* [Instructions to follow]: Find the word "will" in the listing below, then return every line it appears in.

---

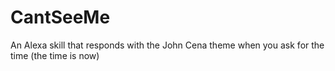 # CantSeeMe
An Alexa skill that responds with the John Cena theme when you ask for the time (the time is now)
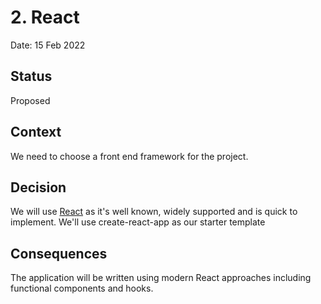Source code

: # 2. React

Date: 15 Feb 2022

## Status

Proposed

## Context

We need to choose a front end framework for the project.

## Decision

We will use [React](https://reactjs.org/) as it's well known, widely supported and is quick to implement. We'll use create-react-app as our starter template

## Consequences

The application will be written using modern React approaches including functional components and hooks.
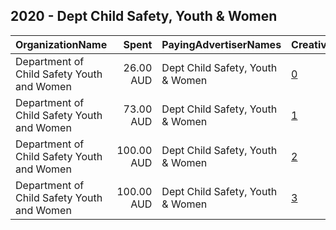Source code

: ## 2020 - Dept Child Safety, Youth & Women 
|OrganizationName|Spent|PayingAdvertiserNames|CreativeUrls|Impressions|Genders|AgeBrackets|CountryCodes|BillingAddresses|CandidateBallotInformation|
|:---|---:|:---|:---|---:|:---|:---|:---|:---|:---|
|Department of Child Safety  Youth and Women|26.00 AUD|Dept Child Safety, Youth & Women|[0](https://www.snap.com/political-ads/asset/3d9a8d0a0d29bf717079d0e57995267a6c596d5c553db4923a26de09ad5bd07a?mediaType=mp4)|21,636||16-|australia|"111 George Street,Brisbane City,4000,AU"|CBComp 2020 YouthU16 Snapchat|
|Department of Child Safety  Youth and Women|73.00 AUD|Dept Child Safety, Youth & Women|[1](https://www.snap.com/political-ads/asset/3d9a8d0a0d29bf717079d0e57995267a6c596d5c553db4923a26de09ad5bd07a?mediaType=mp4)|67,374||16-|australia|"111 George Street,Brisbane City,4000,AU"|CBComp 2020 YouthU16 Snapchat|
|Department of Child Safety  Youth and Women|100.00 AUD|Dept Child Safety, Youth & Women|[2](https://www.snap.com/political-ads/asset/c5924612333092d544300ae01f77cfa1f0abfeb85f3c1fe3246b89c25a01fdba?mediaType=mp4)|93,805||16-|australia|"111 George Street,Brisbane City,4000,AU"|CBComp 2020 YouthU16 Snapchat|
|Department of Child Safety  Youth and Women|100.00 AUD|Dept Child Safety, Youth & Women|[3](https://www.snap.com/political-ads/asset/3d9a8d0a0d29bf717079d0e57995267a6c596d5c553db4923a26de09ad5bd07a?mediaType=mp4)|96,116||16-|australia|"111 George Street,Brisbane City,4000,AU"|CBComp 2020 YouthU16 Snapchat|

---

* [Solution]:
We will use [React](https://reactjs.org/) as it's well known, widely supported and is quick to implement. We'll use create-react-app as our starter template
The application will be written using modern React approaches including functional components and hooks.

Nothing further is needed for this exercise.